━━━━━ Records to process ━━━━━

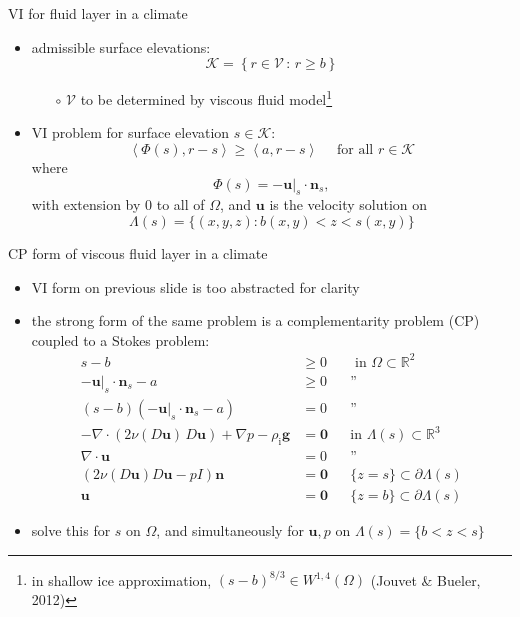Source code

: \documentclass[svgnames,
               hyperref={colorlinks,citecolor=DeepPink4,linkcolor=FireBrick,urlcolor=Maroon},
               usepdftitle=false]  %
               {beamer}
\newcommand{\RR}{\mathbb{R}}
\newcommand{\bn}{\mathbf{n}}
\newcommand{\bu}{\mathbf{u}}
\newcommand{\bzero}{\bm{0}}
\newcommand{\rhoi}{\rho_{\text{i}}}
\newcommand{\ip}[2]{\left<#1,#2\right>}
\begin{document}
\begin{frame}{VI for fluid layer in a climate}

\begin{itemize}
\item admissible surface elevations:
    $$\mathcal{K} = \left\{r \in \mathcal{V} \,:\, r \ge b\right\}$$

    \begin{itemize}
    \item[$\circ$] $\mathcal{V}$ to be determined by viscous fluid model\footnote{in shallow ice approximation, $(s-b)^{8/3} \in W^{1,4}(\Omega)$ (Jouvet \& Bueler, 2012)}
    \end{itemize}
\item VI problem for surface elevation $s\in\mathcal{K}$:
	$$\ip{\Phi(s)}{r-s} \ge \ip{a}{r-s} \quad \text{ for all } r \in \mathcal{K}$$
where
    $$\Phi(s)=- \bu|_s \cdot \bn_s,$$
with extension by 0 to all of $\Omega$, and $\bu$ is the velocity solution on
    $$\Lambda(s) = \{(x,y,z) : b(x,y) < z < s(x,y)\}$$
\end{itemize}
\end{frame}


\begin{frame}{CP form of viscous fluid layer in a climate}

\begin{itemize}
\item VI form on previous slide is too abstracted for clarity
\item the strong form of the same problem is a \alert{complementarity problem (CP) coupled to a Stokes problem}:
\begin{align*}
s - b &\ge 0 && \text{ in $\Omega \subset \RR^2$} \\
- \bu|_s \cdot \bn_s - a &\ge 0 && \text{''} \\
(s-b)(- \bu|_s \cdot \bn_s - a) &= 0 && \text{''} \\
- \nabla \cdot \left(2 \nu(D\bu)\, D\bu\right) + \nabla p - \rhoi \mathbf{g} &= \bzero && \text{in $\Lambda(s) \subset \RR^3$} \\
\nabla \cdot \bu &= 0 && \text{''} \\
\left(2 \nu(D\bu) D\bu - pI\right) \bn &= \bzero && \{z=s\} \subset \partial \Lambda(s) \\
\bu &= \bzero && \{z=b\} \subset \partial \Lambda(s)
\end{align*}
\item solve this for $s$ on $\Omega$, and simultaneously for $\bu,p$ on $\Lambda(s) = \{b < z < s\}$
\end{itemize}
\end{frame}
\end{document}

━━━━━

Assigned task → Every line of the data that holds "newcommand" should be counted, and only the total given.

Written response → 6